Bu çerçevede, 1988'de Türkiye ile Yunanistan arasında Davos Anlaşması imzalandı. Dışişleri Teşkilatı ile ters düşmekten çekinmedi. Onun dış politika anlayışı hesaplı riziko almak, büyük düşünmek, hareketlilik ve cesarete dayanıyordu. Bu yönleriyle kendi dış politikasını Atatürk'ün dış politikasına benzetirdi. Özal'a göre siyasi anlaşmazlıkların giderilmesi ve siyasi ilişkilerin düzeltilmesinde ‘‘ekonomik işbirliği’’ ile ‘‘kişisel dostlukların’’ büyük önemi vardı. Özal, ABD eski Başkanı George Bush'la dostluğunu aileler düzeyinde geliştirmişti. Bush Özal'a ‘‘Biraderim Turgut’’ diye hitap ediyor, Özal'ın yakın şahsi dostlarından biri olan İngiltere eski Başbakanı Bayan Margareth Thatcher, Özal'a takdir ye hayranlığını ‘‘Ben de Özalcıyım’’ sözleriyle açıklıyordu. Dünyanın çeşitli yerlerindeki insanlar Özal sayesinde Türkiye'nin adını duydu ve Türkiye'yi tanıdılar.

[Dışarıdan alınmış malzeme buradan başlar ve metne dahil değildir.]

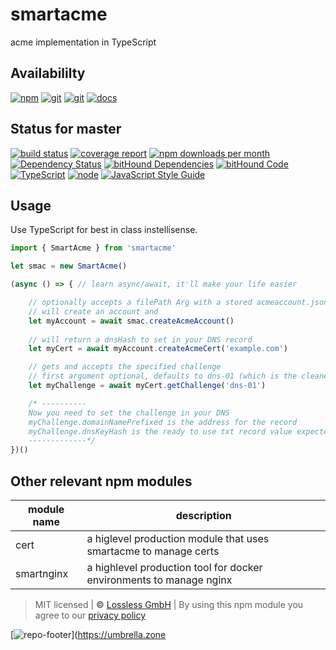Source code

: # smartacme
acme implementation in TypeScript

## Availabililty
[![npm](https://umbrellazone.gitlab.io/assets/repo-button-npm.svg)](https://www.npmjs.com/package/smartacme)
[![git](https://umbrellazone.gitlab.io/assets/repo-button-git.svg)](https://GitLab.com/umbrellazone/smartacme)
[![git](https://umbrellazone.gitlab.io/assets/repo-button-mirror.svg)](https://github.com/umbrellazone/smartacme)
[![docs](https://umbrellazone.gitlab.io/assets/repo-button-docs.svg)](https://umbrellazone.gitlab.io/smartacme/)

## Status for master
[![build status](https://GitLab.com/umbrellazone/smartacme/badges/master/build.svg)](https://GitLab.com/umbrellazone/smartacme/commits/master)
[![coverage report](https://GitLab.com/umbrellazone/smartacme/badges/master/coverage.svg)](https://GitLab.com/umbrellazone/smartacme/commits/master)
[![npm downloads per month](https://img.shields.io/npm/dm/smartacme.svg)](https://www.npmjs.com/package/smartacme)
[![Dependency Status](https://david-dm.org/umbrellazone/smartacme.svg)](https://david-dm.org/umbrellazone/smartacme)
[![bitHound Dependencies](https://www.bithound.io/github/umbrellazone/smartacme/badges/dependencies.svg)](https://www.bithound.io/github/umbrellazone/smartacme/master/dependencies/npm)
[![bitHound Code](https://www.bithound.io/github/umbrellazone/smartacme/badges/code.svg)](https://www.bithound.io/github/umbrellazone/smartacme)
[![TypeScript](https://img.shields.io/badge/TypeScript-2.x-blue.svg)](https://nodejs.org/dist/latest-v6.x/docs/api/)
[![node](https://img.shields.io/badge/node->=%206.x.x-blue.svg)](https://nodejs.org/dist/latest-v6.x/docs/api/)
[![JavaScript Style Guide](https://img.shields.io/badge/code%20style-standard-brightgreen.svg)](http://standardjs.com/)

## Usage
Use TypeScript for best in class instellisense.

```javascript
import { SmartAcme } from 'smartacme'

let smac = new SmartAcme()

(async () => { // learn async/await, it'll make your life easier

    // optionally accepts a filePath Arg with a stored acmeaccount.json
    // will create an account and 
    let myAccount = await smac.createAcmeAccount()
    
    // will return a dnsHash to set in your DNS record
    let myCert = await myAccount.createAcmeCert('example.com')

    // gets and accepts the specified challenge
    // first argument optional, defaults to dns-01 (which is the cleanest method for production use)
    let myChallenge = await myCert.getChallenge('dns-01')

    /* ----------
    Now you need to set the challenge in your DNS
    myChallenge.domainNamePrefixed is the address for the record
    myChallenge.dnsKeyHash is the ready to use txt record value expected by letsencrypt
    -------------*/
})()
```

## Other relevant npm modules
module name | description
--- | ---
cert | a higlevel production module that uses smartacme to manage certs
smartnginx | a highlevel production tool for docker environments to manage nginx 

> MIT licensed | **&copy;** [Lossless GmbH](https://lossless.gmbh)
| By using this npm module you agree to our [privacy policy](https://lossless.gmbH/privacy.html)

[![repo-footer](https://umbrellazone.gitlab.io/assets/repo-footer.svg)](https://umbrella.zone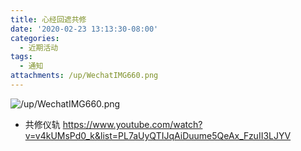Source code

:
 ```yaml
---
title: 心经回遮共修
date: '2020-02-23 13:13:30-08:00'
categories:
  - 近期活动
tags:
  - 通知
attachments: /up/WechatIMG660.png
---
```

![/up/WechatIMG660.png](/up/WechatIMG660.png)

- 共修仪轨
<https://www.youtube.com/watch?v=v4kUMsPd0_k&list=PL7aUyQTIJqAiDuume5QeAx_FzuII3LJYV>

Uluslararası televizyon istasyonları, radyolar ve gazeteler, Özal sayesinde Türkiye ile ilgili yayınlar yapmaya, programlar hazırlamaya başladılar. Özellikle Körfez savaşı sırasında karizmasını ön plana çıkararak, sürekli kendisinden, dolayısıyla Türkiye'den söz edilmesini sağladı. Körfez Savaşı sırasında ABD Başkanı Bush'un fikirlerine değer verdiği ve önemli konuları sürekli danıştığı lider olarak, uluslararası boyuta çıkmayı ve uluslararası liderler arasına girmeyi başardı. Özal'ın, Türkiye ve Yunanistan karşılıklı olarak birbirlerinin vatandaşlarına vize uygularken, ‘‘Yunanlılardan vize istenmeyeceğini’’ açıklaması da, ülkesindeki Türk azınlığa soykırım uygulayan Bulgaristan'ın eski Devlet Başkanı Todor Jivkov'a ‘‘Bulgaristan'daki bütün Türkleri kabule hazırız’’ diyerek meydan okuması ve arkasından kapıları açması da, Irak'ta Saddam’dan kaçan 200 bin Kürt'ü topraklarımıza kabul etmesi de, ulusal ve uluslararası alanda büyük yankılar uyandıran cesur dış politika girişimleriydi.